I think it's too early to say that it did. Scholar has 10.5k hits for articles from this year alone...
I think part of the problem is defining what the "Semantic Web" or "Semantic Publishing" is. For me, it is being able to navigate information based on semantic content. For example, applied to web search, I'd expect the search engine to be able to present me with the topics present in my search results and allow me to re-rank/refine those results based on the presence of topics. If I search for cancer, I would expect the search engine to identify the topics within my search results (lets say: diagnosis, treatment, survival, research etc.) and let me rank results based on the relevance to topics. If I was interested in research, for example, then I'd indicate that via the interface and the results would update. This would seem obvious when it's a search for a term that you already know something about, like cancer, but it becomes powerful when your searching for something you don't know anything about. It allows you to learn and navigate much quicker. It's also easy to see its value when you extract this out to being able to navigate your social media and news stories.

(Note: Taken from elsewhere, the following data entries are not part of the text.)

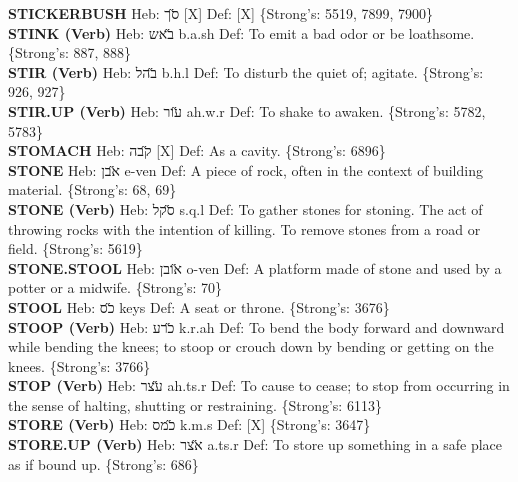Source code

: {\textbf{STICKERBUSH} Heb: {\large\H סך} {[}X{]} Def: {[}X{]} \{Strong's: 5519, 7899, 7900\}\hfill{}\\

\textbf{STINK (Verb)} Heb: {\large\H באש} b.a.sh Def: To emit a bad odor or be loathsome. \{Strong's: 887, 888\}\hfill{}\\

\textbf{STIR (Verb)} Heb: {\large\H בהל} b.h.l Def: To disturb the quiet of; agitate. \{Strong's: 926, 927\}\hfill{}\\

\textbf{STIR.UP (Verb)} Heb: {\large\H עור} ah.w.r Def: To shake to awaken. \{Strong's: 5782, 5783\}\hfill{}\\

\textbf{STOMACH} Heb: {\large\H קבה} {[}X{]} Def: As a cavity. \{Strong's: 6896\}\hfill{}\\

\textbf{STONE} Heb: {\large\H אבן} e-ven Def: A piece of rock, often in the context of building material. \{Strong's: 68, 69\}\hfill{}\\

\textbf{STONE (Verb)} Heb: {\large\H סקל} s.q.l Def: To gather stones for stoning. The act of throwing rocks with the intention of killing. To remove stones from a road or field. \{Strong's: 5619\}\hfill{}\\

\textbf{STONE.STOOL} Heb: {\large\H אובן} o-ven Def: A platform made of stone and used by a potter or a midwife. \{Strong's: 70\}\hfill{}\\

\textbf{STOOL} Heb: {\large\H כס} keys Def: A seat or throne. \{Strong's: 3676\}\hfill{}\\

\textbf{STOOP (Verb)} Heb: {\large\H כרע} k.r.ah Def: To bend the body forward and downward while bending the knees; to stoop or crouch down by bending or getting on the knees. \{Strong's: 3766\}\hfill{}\\

\textbf{STOP (Verb)} Heb: {\large\H עצר} ah.ts.r Def: To cause to cease; to stop from occurring in the sense of halting, shutting or restraining. \{Strong's: 6113\}\hfill{}\\

\textbf{STORE (Verb)} Heb: {\large\H כמס} k.m.s Def: {[}X{]} \{Strong's: 3647\}\hfill{}\\

\textbf{STORE.UP (Verb)} Heb: {\large\H אצר} a.ts.r Def: To store up something in a safe place as if bound up. \{Strong's: 686\}\hfill{}\\

}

There are startups today that have the technology to do this. Some rely on machine learning (including deep learning) to pre-build models that are then used to classify text based. Others build topic/concept models "realtime" based on the content you pass it. And others still rely on a linguistics approach (admittedly, not many recent companies take this approach for various reasons). One even has a tool that will let you search Google in a somewhat similar fashion to what I described. However, most are still looking for funding and some have been pulled away to focus on customer feedback/BI rather then the semantic web. Also, it can be difficult to start such a company given the amount of resources it needs to get going. Very difficult to bootstrap.
I think it mainly didn't catch on because it meant that you had to manually add a lot of markup to make your site (machine-readably) "semantic". Nobody was willing to make that effort.
Things have changed now that web sites are usually generated, having a separation of HTML templates and database/structured content. This makes it easier to make the structure you have in your backend available to the browser, e.g. using schema.org annotations or others. IMDB has metadata using the Open Graph Protocol (http://ogp.me/), Github also (plus some others).
Unfortunately, many sites don't do it that way yet, possibly because they are more interested in people looking at their ads than in making their content useful.
In any case, I don't think the semantic web is dead, even though many years ago I did think it was born dead (due to the manual effort needed).